WORK INSTRUCTION:
An exact reproduction is needed of every line from the beginning of the data down to and including the line that contains "Se añade una", minus the pictures.

(Stored data entries)

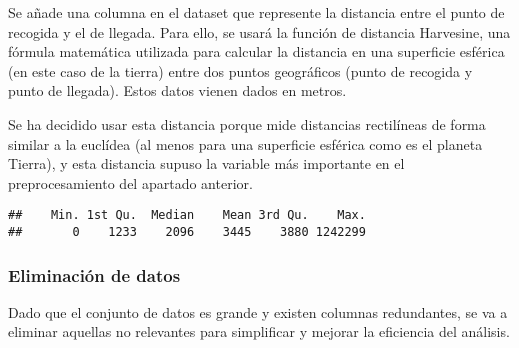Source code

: \documentclass[
]{article}
\newenvironment{Shaded}{\begin{snugshade}}{\end{snugshade}}
\newcommand{\AttributeTok}[1]{\textcolor[rgb]{0.77,0.63,0.00}{#1}}
\newcommand{\CommentTok}[1]{\textcolor[rgb]{0.56,0.35,0.01}{\textit{#1}}}
\newcommand{\FunctionTok}[1]{\textcolor[rgb]{0.00,0.00,0.00}{#1}}
\newcommand{\NormalTok}[1]{#1}
\newcommand{\OtherTok}[1]{\textcolor[rgb]{0.56,0.35,0.01}{#1}}
\newcommand{\SpecialCharTok}[1]{\textcolor[rgb]{0.00,0.00,0.00}{#1}}
\begin{document}
Se añade una columna en el dataset que represente la distancia entre el
punto de recogida y el de llegada. Para ello, se usará la función de
distancia Harvesine, una fórmula matemática utilizada para calcular la
distancia en una superficie esférica (en este caso de la tierra) entre
dos puntos geográficos (punto de recogida y punto de llegada). Estos
datos vienen dados en metros.

Se ha decidido usar esta distancia porque mide distancias rectilíneas de
forma similar a la euclídea (al menos para una superficie esférica como
es el planeta Tierra), y esta distancia supuso la variable más
importante en el preprocesamiento del apartado anterior.

\begin{Shaded}
\end{Shaded}

\begin{verbatim}
##    Min. 1st Qu.  Median    Mean 3rd Qu.    Max. 
##       0    1233    2096    3445    3880 1242299
\end{verbatim}

\hypertarget{eliminaciuxf3n-de-datos}{%
\subsubsection{Eliminación de datos}\label{eliminaciuxf3n-de-datos}}

Dado que el conjunto de datos es grande y existen columnas redundantes,
se va a eliminar aquellas no relevantes para simplificar y mejorar la
eficiencia del análisis.
\end{document}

RESPONSE TO THIS EXERCISE:
Source code

: \documentclass[
]{article}
\newenvironment{Shaded}{\begin{snugshade}}{\end{snugshade}}
\newcommand{\AttributeTok}[1]{\textcolor[rgb]{0.77,0.63,0.00}{#1}}
\newcommand{\CommentTok}[1]{\textcolor[rgb]{0.56,0.35,0.01}{\textit{#1}}}
\newcommand{\FunctionTok}[1]{\textcolor[rgb]{0.00,0.00,0.00}{#1}}
\newcommand{\NormalTok}[1]{#1}
\newcommand{\OtherTok}[1]{\textcolor[rgb]{0.56,0.35,0.01}{#1}}
\newcommand{\SpecialCharTok}[1]{\textcolor[rgb]{0.00,0.00,0.00}{#1}}
\begin{document}
Se añade una columna en el dataset que represente la distancia entre el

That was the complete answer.